Ken Ham was far along the road to to
well-earned obscurity. Now, fueled by the publicity of his debate a
few weeks ago with Bill Nye, he's a Name again, bookers have
rediscovered his phone number, his Dinosaur
Dressage Dude Ranch has gotten an influx of money, and Time.com
is not merely acknowledging his existence but giving him a platform
from which to biblically
nitpick the upcoming "Noah" movie like it was an episode of
classic Star Trek. None of this represents progress for
humankind.
And here's the joke: He's upset that
the physicaly impossible events portrayed in the Genesis story are
being retold – in a Russell Crowe movie! – with
insufficient respect for the facts.
But ["Noah" director Darren] Aronofsky has been clear that he intends for the film to appeal to believers of all faiths as well as nonbelievers. He told the Reporter that he wanted to create “this fantastical world à la Middle-earth that they wouldn’t expect from their grandmother’s Bible school.” After all, the movie is a little more than two hours and the story in the Bible is all of four chapters, the majority of which dwells on the construction of the ark and the duration of the rain.

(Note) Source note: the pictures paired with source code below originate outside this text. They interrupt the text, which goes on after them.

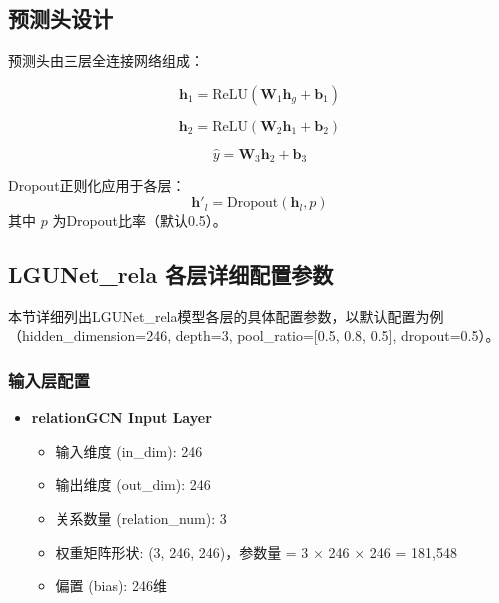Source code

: \documentclass[UTF8, a4paper, 12pt]{article}
\begin{document}
\subsection{预测头设计}

预测头由三层全连接网络组成：

\begin{equation}
\mathbf{h}_1 = \text{ReLU}\left( \mathbf{W}_1 \mathbf{h}_g + \mathbf{b}_1 \right)
\end{equation}

\begin{equation}
\mathbf{h}_2 = \text{ReLU}\left( \mathbf{W}_2 \mathbf{h}_1 + \mathbf{b}_2 \right)
\end{equation}

\begin{equation}
\hat{y} = \mathbf{W}_3 \mathbf{h}_2 + \mathbf{b}_3
\end{equation}

Dropout正则化应用于各层：
\begin{equation}
\mathbf{h}'_l = \text{Dropout}(\mathbf{h}_l, p)
\end{equation}
其中 $p$ 为Dropout比率（默认0.5）。

\subsection{LGUNet\_rela 各层详细配置参数}

本节详细列出LGUNet\_rela模型各层的具体配置参数，以默认配置为例（hidden\_dimension=246, depth=3, pool\_ratio=[0.5, 0.8, 0.5], dropout=0.5）。

\subsubsection{输入层配置}

\begin{itemize}
    \item \textbf{relationGCN Input Layer}
    \begin{itemize}
        \item 输入维度 (in\_dim): 246
        \item 输出维度 (out\_dim): 246
        \item 关系数量 (relation\_num): 3
        \item 权重矩阵形状: (3, 246, 246)，参数量 = 3 $\times$ 246 $\times$ 246 = 181,548
        \item 偏置 (bias): 246维
    \end{itemize}
\end{itemize}
\end{document}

So even though "Noah" is, by Aronofsky's admission, one of the biggest-budget pieces of obvious troll-bait to come along in quite a while, Ham is getting his
fifteen minutes over this, and he was only there to be found because the debate with Bill Nye gave him his own little PR
renaissance (although he might object to the icky secular overtones
of the word).
You do not "win" a debate
with a professional fact-denier like Ham, a man who boasted that
no facts could make him change his position on evolution, any more than you could "win" a debate with the anti-vaccine crowd. You simply do what you can
to keep them from rubbing off on your clothes.